We also talked to Pierre-Pierre about his career. We asked him why he wanted to be a journalist. He said it’s because he was curious. We then asked what he likes to write about. He said he likes writing about anything, “but to be able to do that, you will need to get out of your comfort zone, so you can complete the task.”
After the workshop, we stepped in front of the lens for a Coal Cracker staff photo session with Nikki Stetson.
The following photos were taken during our photography workshop.
Photojournalist Ashley Stetson, whose work is featured at left and below, won the prize for best photo collection of the day during Coal Cracker’s
“Smart Photos with Smart Phones” workshop. “The session made me really try to be creative and artistic,” she says. “I tried to show more in every picture.”

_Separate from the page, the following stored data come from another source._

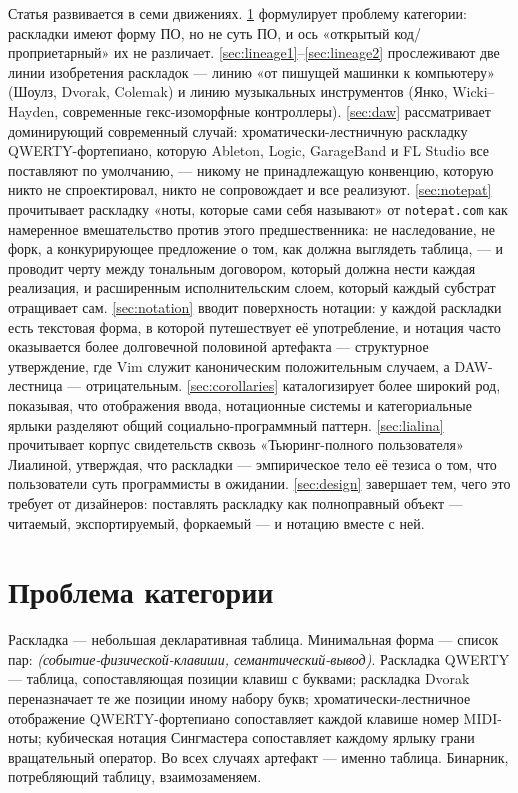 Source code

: \documentclass[10pt,letterpaper,twocolumn]{article}
\begin{document}
Статья развивается в семи движениях. \textsection\ref{sec:category} формулирует проблему категории: раскладки имеют форму ПО, но не суть ПО, и ось «открытый код/проприетарный» их не различает. \textsection\ref{sec:lineage1}--\ref{sec:lineage2} прослеживают две линии изобретения раскладок --- линию «от пишущей машинки к компьютеру» (Шоулз, Dvorak, Colemak) и линию музыкальных инструментов (Янко, Wicki--Hayden, современные гекс-изоморфные контроллеры). \textsection\ref{sec:daw} рассматривает доминирующий современный случай: хроматически-лестничную раскладку QWERTY-фортепиано, которую Ableton, Logic, GarageBand и FL Studio все поставляют по умолчанию, --- никому не принадлежащую конвенцию, которую никто не спроектировал, никто не сопровождает и все реализуют. \textsection\ref{sec:notepat} прочитывает раскладку «ноты, которые сами себя называют» от \texttt{notepat.com} как намеренное вмешательство против этого предшественника: не наследование, не форк, а конкурирующее предложение о том, как должна выглядеть таблица, --- и проводит черту между тональным договором, который должна нести каждая реализация, и расширенным исполнительским слоем, который каждый субстрат отращивает сам. \textsection\ref{sec:notation} вводит поверхность нотации: у каждой раскладки есть текстовая форма, в которой путешествует её употребление, и нотация часто оказывается более долговечной половиной артефакта --- структурное утверждение, где Vim служит каноническим положительным случаем, а DAW-лестница --- отрицательным. \textsection\ref{sec:corollaries} каталогизирует более широкий род, показывая, что отображения ввода, нотационные системы и категориальные ярлыки разделяют общий социально-программный паттерн. \textsection\ref{sec:lialina} прочитывает корпус свидетельств сквозь «Тьюринг-полного пользователя» Лиалиной, утверждая, что раскладки --- эмпирическое тело её тезиса о том, что пользователи суть программисты в ожидании. \textsection\ref{sec:design} завершает тем, чего это требует от дизайнеров: поставлять раскладку как полноправный объект --- читаемый, экспортируемый, форкаемый --- и нотацию вместе с ней.

\section{Проблема категории}
\label{sec:category}

Раскладка --- небольшая декларативная таблица. Минимальная форма --- список пар: \emph{(событие-физической-клавиши, семантический-вывод)}. Раскладка QWERTY --- таблица, сопоставляющая позиции клавиш с буквами; раскладка Dvorak переназначает те же позиции иному набору букв; хроматически-лестничное отображение QWERTY-фортепиано сопоставляет каждой клавише номер MIDI-ноты; кубическая нотация Сингмастера сопоставляет каждому ярлыку грани вращательный оператор. Во всех случаях артефакт --- именно таблица. Бинарник, потребляющий таблицу, взаимозаменяем.
\end{document}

Coal Cracker photojournalist Taylor Walsh captured texture and color, at left and below, with images of a yellow leaf, a shadow, and some rocks found along the pavement. “The leaf is one of my favorites because of how unique it was just laying in the middle of the street, and how it shows the material of it,” she says. “I like the rocks because of how I focused it and how all the rocks are different.”
Coal Cracker photojournalist Kassidy Ravina says she focused on the chain, at left, because “I feel it captures a story.”
Coal Cracker photojournalist Sara Dimmick, zoomed in on the same subject as her colleague Kassidy. “This photo (at left) shows the texture of the wood and the chain,” she says. “It tells a story of how locks are supposed to keep people out of things, but we can still see what’s on the other side.”
Coal Cracker photojournalist Joei Shaller says, “I usually like to keep my photos as natural as possible [when editing or adding filters].” During the workshop, she tried some new techniques to create the black and white and colorized photos at left and below.